----- Material for this task -----

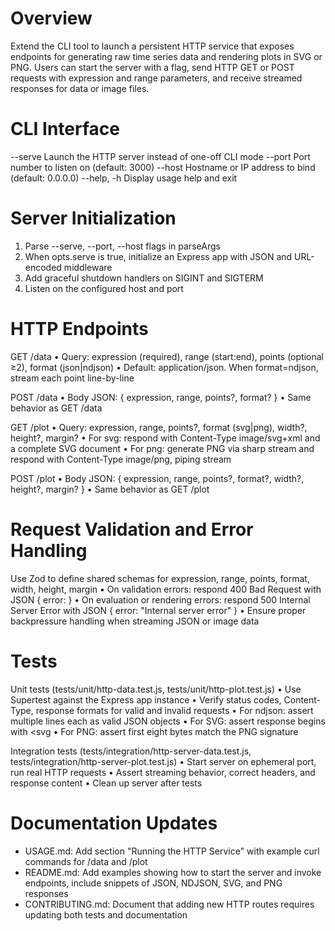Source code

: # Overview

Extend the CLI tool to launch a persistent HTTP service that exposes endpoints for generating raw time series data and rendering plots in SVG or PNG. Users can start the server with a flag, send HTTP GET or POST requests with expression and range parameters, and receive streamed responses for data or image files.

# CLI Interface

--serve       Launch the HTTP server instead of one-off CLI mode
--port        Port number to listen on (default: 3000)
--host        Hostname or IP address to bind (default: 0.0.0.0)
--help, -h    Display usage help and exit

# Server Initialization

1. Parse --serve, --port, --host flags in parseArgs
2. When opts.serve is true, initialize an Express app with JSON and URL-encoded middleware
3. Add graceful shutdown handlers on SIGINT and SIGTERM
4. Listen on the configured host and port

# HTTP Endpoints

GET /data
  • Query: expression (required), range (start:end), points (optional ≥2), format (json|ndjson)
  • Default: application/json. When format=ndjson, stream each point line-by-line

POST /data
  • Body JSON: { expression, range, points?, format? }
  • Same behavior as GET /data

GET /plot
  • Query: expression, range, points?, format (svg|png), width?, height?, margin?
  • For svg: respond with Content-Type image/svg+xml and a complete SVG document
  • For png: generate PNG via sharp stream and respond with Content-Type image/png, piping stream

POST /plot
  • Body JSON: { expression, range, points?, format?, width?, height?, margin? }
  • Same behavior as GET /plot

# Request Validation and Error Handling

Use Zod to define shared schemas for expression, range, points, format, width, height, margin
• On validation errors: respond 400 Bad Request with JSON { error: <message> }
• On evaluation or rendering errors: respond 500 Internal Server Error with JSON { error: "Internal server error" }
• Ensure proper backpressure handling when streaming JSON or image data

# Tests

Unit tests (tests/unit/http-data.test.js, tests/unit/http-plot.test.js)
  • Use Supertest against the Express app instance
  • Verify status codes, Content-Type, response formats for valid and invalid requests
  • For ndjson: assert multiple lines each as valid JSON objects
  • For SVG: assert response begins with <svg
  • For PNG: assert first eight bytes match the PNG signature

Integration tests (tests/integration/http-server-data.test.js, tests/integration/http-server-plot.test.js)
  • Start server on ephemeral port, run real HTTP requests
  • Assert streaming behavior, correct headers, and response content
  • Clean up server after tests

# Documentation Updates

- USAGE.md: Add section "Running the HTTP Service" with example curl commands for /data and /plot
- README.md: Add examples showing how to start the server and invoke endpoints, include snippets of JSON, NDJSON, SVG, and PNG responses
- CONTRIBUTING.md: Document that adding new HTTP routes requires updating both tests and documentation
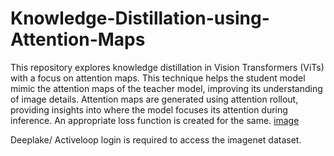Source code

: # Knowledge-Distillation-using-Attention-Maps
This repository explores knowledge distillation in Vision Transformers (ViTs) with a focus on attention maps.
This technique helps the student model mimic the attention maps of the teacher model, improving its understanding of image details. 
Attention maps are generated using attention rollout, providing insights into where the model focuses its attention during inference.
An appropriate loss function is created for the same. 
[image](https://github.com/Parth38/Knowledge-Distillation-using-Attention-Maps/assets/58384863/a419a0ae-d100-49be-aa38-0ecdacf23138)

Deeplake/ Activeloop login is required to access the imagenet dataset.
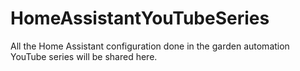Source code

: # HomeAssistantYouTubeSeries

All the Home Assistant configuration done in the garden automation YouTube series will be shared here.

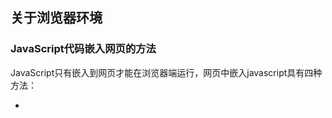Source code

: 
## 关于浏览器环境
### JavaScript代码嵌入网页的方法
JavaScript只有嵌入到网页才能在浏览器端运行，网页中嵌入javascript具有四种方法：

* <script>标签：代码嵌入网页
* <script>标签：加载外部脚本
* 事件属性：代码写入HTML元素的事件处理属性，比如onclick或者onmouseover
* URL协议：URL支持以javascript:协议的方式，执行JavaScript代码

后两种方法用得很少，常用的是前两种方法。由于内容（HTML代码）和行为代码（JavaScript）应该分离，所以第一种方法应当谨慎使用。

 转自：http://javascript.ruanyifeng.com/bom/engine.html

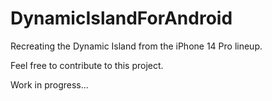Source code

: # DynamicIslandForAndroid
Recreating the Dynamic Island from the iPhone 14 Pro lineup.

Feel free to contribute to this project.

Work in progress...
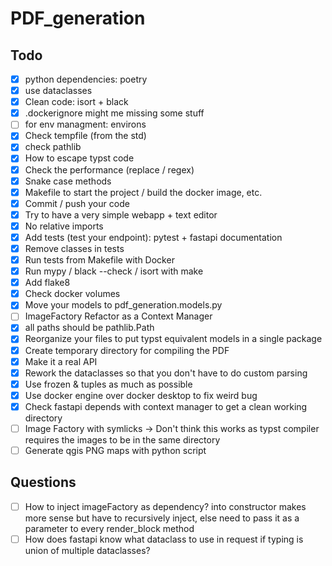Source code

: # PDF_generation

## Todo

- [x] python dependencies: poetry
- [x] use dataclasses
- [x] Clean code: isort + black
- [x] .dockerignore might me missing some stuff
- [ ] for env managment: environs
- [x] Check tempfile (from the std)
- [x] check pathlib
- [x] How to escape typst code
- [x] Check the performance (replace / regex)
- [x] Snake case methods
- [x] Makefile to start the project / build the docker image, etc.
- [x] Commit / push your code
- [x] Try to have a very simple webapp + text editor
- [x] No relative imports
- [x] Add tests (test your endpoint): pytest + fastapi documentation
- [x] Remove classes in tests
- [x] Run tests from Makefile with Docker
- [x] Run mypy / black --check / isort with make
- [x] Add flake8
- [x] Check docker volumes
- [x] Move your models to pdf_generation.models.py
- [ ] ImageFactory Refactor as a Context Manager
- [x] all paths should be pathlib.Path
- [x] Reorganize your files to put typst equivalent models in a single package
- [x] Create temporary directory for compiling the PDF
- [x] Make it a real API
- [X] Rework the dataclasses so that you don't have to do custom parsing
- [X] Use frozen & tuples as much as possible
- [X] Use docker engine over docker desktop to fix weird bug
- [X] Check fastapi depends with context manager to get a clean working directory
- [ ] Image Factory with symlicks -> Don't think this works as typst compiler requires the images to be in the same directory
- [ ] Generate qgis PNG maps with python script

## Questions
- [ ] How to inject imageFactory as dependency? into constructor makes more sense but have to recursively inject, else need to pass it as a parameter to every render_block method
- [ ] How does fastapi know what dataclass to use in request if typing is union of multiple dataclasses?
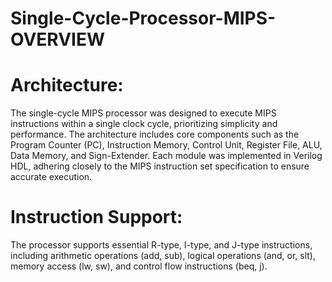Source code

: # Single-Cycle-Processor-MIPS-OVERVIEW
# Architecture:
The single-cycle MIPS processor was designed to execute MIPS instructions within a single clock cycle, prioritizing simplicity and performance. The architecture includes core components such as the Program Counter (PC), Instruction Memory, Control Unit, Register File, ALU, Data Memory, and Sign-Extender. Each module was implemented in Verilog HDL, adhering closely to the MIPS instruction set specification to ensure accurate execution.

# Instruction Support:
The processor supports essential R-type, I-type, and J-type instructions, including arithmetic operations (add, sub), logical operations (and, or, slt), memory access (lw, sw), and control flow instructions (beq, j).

-----

**Required work**
Whenever a line in the entries above includes the word "respond", pull that line out.

**Written answer**
  • For svg: respond with Content-Type image/svg+xml and a complete SVG document
  • For png: generate PNG via sharp stream and respond with Content-Type image/png, piping stream
• On validation errors: respond 400 Bad Request with JSON { error: <message> }
• On evaluation or rendering errors: respond 500 Internal Server Error with JSON { error: "Internal server error" }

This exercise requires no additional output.